* **Task details**:
Below is a set of records; reproduce them exactly without their pictures.

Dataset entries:
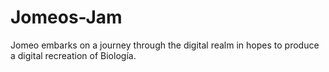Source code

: # Jomeos-Jam
Jomeo embarks on a journey through the digital realm in hopes to produce a digital recreation of Biología.
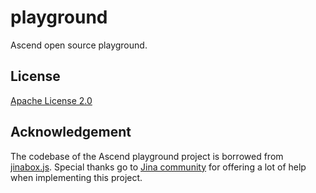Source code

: # playground

Ascend open source playground.

## License

[Apache License 2.0](LICENSE)

## Acknowledgement

The codebase of the Ascend playground project is borrowed from
[jinabox.js](https://github.com/jina-ai/jinabox.js). Special thanks go to
[Jina community](https://github.com/jina-ai) for offering
a lot of help when implementing this project.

* **Solution**:
Source code

: # Jomeos-Jam
Jomeo embarks on a journey through the digital realm in hopes to produce a digital recreation of Biología.
Source code

: # playground

Ascend open source playground.

## License

[Apache License 2.0](LICENSE)

## Acknowledgement

The codebase of the Ascend playground project is borrowed from
[jinabox.js](https://github.com/jina-ai/jinabox.js). Special thanks go to
[Jina community](https://github.com/jina-ai) for offering
a lot of help when implementing this project.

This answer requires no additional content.